#### ACTION ITEM
Go through the material under this sentence. Return every line holding "običajna".

#### DATA LISTING
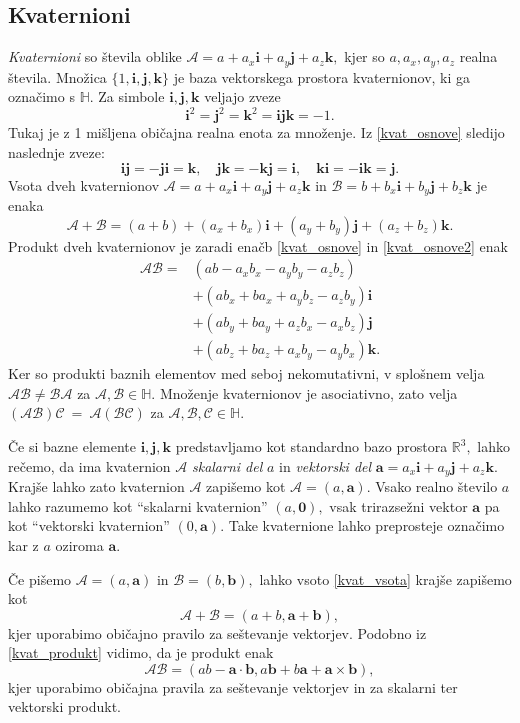 \documentclass[12pt,a4paper,twoside]{article}
\theoremstyle{definition} %
\theoremstyle{plain} %
\theoremstyle{primerstyle}
\numberwithin{equation}{section}  %
\newcommand{\R}{\mathbb R}
\newcommand{\quat}{\mathbb H}
\newcommand{\aV}{\mathbf{a}}
\newcommand{\bV}{\mathbf{b}}
\newcommand{\iV}{\mathbf{i}}
\newcommand{\jV}{\mathbf{j}}
\newcommand{\kV}{\mathbf{k}}
\newcommand{\AQ}{\mathcal{A}}
\newcommand{\BQ}{\mathcal{B}}
\newcommand{\CQ}{\mathcal{C}}
\begin{document}
\subsection{Kvaternioni}
\label{kvaternioni_poglavje}

\emph{Kvaternioni} so števila oblike $\AQ=a+a_x\iV+a_y\jV+a_z\kV,$ kjer so $a,a_x,a_y,a_z$ realna števila. Množica $\{1,\iV,\jV,\kV\}$ je baza vektorskega prostora kvaternionov, ki ga označimo s $\quat.$ Za simbole $\iV,\jV,\kV$ veljajo zveze
\begin{equation}
	\label{kvat_osnove}
	\iV^2=\jV^2=\kV^2=\iV\jV\kV=-1.
\end{equation}
Tukaj je z 1 mišljena običajna realna enota za množenje. Iz \eqref{kvat_osnove} sledijo naslednje zveze:
\begin{equation}
	\label{kvat_osnove2}
	\iV\jV=-\jV\iV=\kV,\quad\jV\kV=-\kV\jV=\iV,\quad\kV\iV=-\iV\kV=\jV.
\end{equation}
Vsota dveh kvaternionov $\AQ=a+a_x\iV+a_y\jV+a_z\kV$ in $\BQ=b+b_x\iV+b_y\jV+b_z\kV$ je enaka
\begin{equation}
	\label{kvat_vsota}
	\AQ+\BQ=(a+b)+(a_x+b_x)\iV+(a_y+b_y)\jV+(a_z+b_z)\kV.
\end{equation}
Produkt dveh kvaternionov je zaradi enačb \eqref{kvat_osnove} in \eqref{kvat_osnove2} enak
\begin{align}
	\AQ\BQ=&(ab-a_xb_x-a_yb_y-a_zb_z)\nonumber\\
	&+(ab_x+ba_x+a_yb_z-a_zb_y)\iV\label{kvat_produkt}\\
	&+(ab_y+ba_y+a_zb_x-a_xb_z)\jV\nonumber\\
	&+(ab_z+ba_z+a_xb_y-a_yb_x)\kV.\nonumber
\end{align}
Ker so produkti baznih elementov med seboj nekomutativni, v splošnem velja $\AQ\BQ\neq\BQ\AQ$ za $\AQ,\BQ\in\quat.$ Množenje kvaternionov je asociativno, zato velja $(\AQ\BQ)\CQ~=~\AQ(\BQ\CQ)$ za $\AQ,\BQ,\CQ\in\quat.$

Če si bazne elemente $\iV,\jV,\kV$ predstavljamo kot standardno bazo prostora $\R^3,$ lahko rečemo, da ima kvaternion $\AQ$ \emph{skalarni del} $a$ in \emph{vektorski del} $\aV=a_x\iV+a_y\jV+a_z\kV.$ Krajše lahko zato kvaternion $\AQ$ zapišemo kot $\AQ=(a,\aV).$ Vsako realno število $a$ lahko razumemo kot ``skalarni kvaternion'' $(a,\mathbf{0}),$ vsak trirazsežni vektor $\aV$ pa kot ``vektorski kvaternion'' $(0,\aV).$ Take kvaternione lahko preprosteje označimo kar z $a$ oziroma $\aV.$

Če pišemo $\AQ=(a,\aV)$ in $\BQ=(b,\bV),$ lahko vsoto \eqref{kvat_vsota} krajše zapišemo kot
\begin{equation}
	\label{kvat_vsota2}
	\AQ+\BQ=(a+b,\aV+\bV),
\end{equation}
kjer uporabimo običajno pravilo za seštevanje vektorjev. Podobno iz \eqref{kvat_produkt} vidimo, da je produkt enak
\begin{equation}
	\label{kvat_produkt2}
	\AQ\BQ=(ab-\aV\cdot\bV,a\bV+b\aV+\aV\times\bV),
\end{equation}
kjer uporabimo običajna pravila za seštevanje vektorjev in za skalarni ter vektorski produkt.
\end{document}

#### PROBLEM SOLUTION
Tukaj je z 1 mišljena običajna realna enota za množenje. Iz \eqref{kvat_osnove} sledijo naslednje zveze:
kjer uporabimo običajna pravila za seštevanje vektorjev in za skalarni ter vektorski produkt.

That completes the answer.